FriendsOfMDT
MachineObjectOU variable not processed.
The 'MachineObjectOU' variable in rules.ini isn't processed, i think. I've been trawling the scripts and documentation to find any hint of the OU that machine accounts are created in, without any luck.
MachineObjectOU is mentioned in the unattend -templates.
I might just be dimb - but i'm unable to find all possible customsettings.ini/rules.ini values listed anywhere. The user-account i have been using for MDT only had write-permissions to the OU found in <MachineObjectOU>
Hi there, i had the same issue and i was able to solve it this way: Delegateing AD Permissions
- In Active Directory users and Computers > Right Click on the OU where you want the devices to go > Delegate Control...
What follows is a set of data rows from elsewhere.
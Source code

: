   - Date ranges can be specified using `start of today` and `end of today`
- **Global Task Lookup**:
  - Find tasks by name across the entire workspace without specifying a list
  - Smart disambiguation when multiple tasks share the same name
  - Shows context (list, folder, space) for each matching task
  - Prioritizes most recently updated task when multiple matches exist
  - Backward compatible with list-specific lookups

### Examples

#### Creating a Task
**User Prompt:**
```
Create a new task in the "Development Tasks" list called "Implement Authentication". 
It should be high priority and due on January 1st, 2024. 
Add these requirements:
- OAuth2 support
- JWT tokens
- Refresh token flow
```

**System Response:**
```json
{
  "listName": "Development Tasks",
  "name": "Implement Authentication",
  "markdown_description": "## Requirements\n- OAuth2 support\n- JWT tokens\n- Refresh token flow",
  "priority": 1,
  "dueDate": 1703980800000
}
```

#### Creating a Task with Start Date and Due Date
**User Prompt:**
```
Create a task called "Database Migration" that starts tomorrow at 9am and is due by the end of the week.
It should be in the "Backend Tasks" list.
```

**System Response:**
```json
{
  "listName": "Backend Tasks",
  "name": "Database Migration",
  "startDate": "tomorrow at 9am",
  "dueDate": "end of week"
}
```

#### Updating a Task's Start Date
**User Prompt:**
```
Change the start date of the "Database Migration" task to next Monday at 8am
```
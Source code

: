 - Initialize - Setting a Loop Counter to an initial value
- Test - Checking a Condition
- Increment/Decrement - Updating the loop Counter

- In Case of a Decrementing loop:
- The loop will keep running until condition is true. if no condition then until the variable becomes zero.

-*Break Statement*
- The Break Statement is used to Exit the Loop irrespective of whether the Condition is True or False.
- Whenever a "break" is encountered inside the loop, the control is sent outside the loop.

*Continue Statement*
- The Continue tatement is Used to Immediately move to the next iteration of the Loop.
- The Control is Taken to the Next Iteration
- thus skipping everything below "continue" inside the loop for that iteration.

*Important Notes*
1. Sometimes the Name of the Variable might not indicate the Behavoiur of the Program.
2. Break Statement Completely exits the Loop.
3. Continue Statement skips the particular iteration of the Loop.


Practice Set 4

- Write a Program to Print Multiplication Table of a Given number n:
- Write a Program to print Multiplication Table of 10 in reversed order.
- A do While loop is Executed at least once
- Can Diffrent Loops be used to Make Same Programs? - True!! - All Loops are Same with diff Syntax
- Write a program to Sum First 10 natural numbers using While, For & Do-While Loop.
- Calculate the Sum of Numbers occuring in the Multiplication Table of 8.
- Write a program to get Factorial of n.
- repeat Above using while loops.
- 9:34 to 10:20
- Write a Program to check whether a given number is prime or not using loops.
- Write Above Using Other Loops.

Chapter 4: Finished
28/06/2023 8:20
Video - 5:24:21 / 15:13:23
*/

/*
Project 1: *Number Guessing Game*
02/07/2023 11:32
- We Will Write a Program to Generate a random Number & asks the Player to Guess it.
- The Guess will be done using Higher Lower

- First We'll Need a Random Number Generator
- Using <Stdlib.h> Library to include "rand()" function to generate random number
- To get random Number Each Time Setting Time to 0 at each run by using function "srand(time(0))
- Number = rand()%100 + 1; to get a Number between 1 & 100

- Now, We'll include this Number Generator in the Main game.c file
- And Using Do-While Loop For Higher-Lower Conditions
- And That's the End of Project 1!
- Add the UserAccount that should Join the Device
- Create a custom task to delegate
Active Directory Object Type
- Computer objects
- Create selected objects in this folder
- Delete selected objects in this folder
Permissions
- Reset Password
- Read and write account restrictions
- Validated write to DNS host name
- Validated write to service principal name
- Finish
Hope this helps..
This is already in place and working with 'normal mdt' - i must have missed something completely. But thank you anyway, the guide will surely come in handy for some else searching here :)
I might just be dimb - but i'm unable to find all possible customsettings.ini/rules.ini values listed anywhere. The user-account i have been using for MDT only had write-permissions to the OU found in
Here is the Toolkit Reference for all the variables used by MDT/PSD.
Tried this myself and the MachineObjectOU did not work. Instead, I dug a little into the code and found that DomainJoinOU worked when specifying it in the CustomSettings.ini. I also had to add it to the properties
There is a fix for it coming. I did find the issue.
Did this ever get fixed?
@TheRealMethuselah This has been fixed in the new release. Please test it to make sure.
It also allows multiple OU selections using DomainOUs00, etc.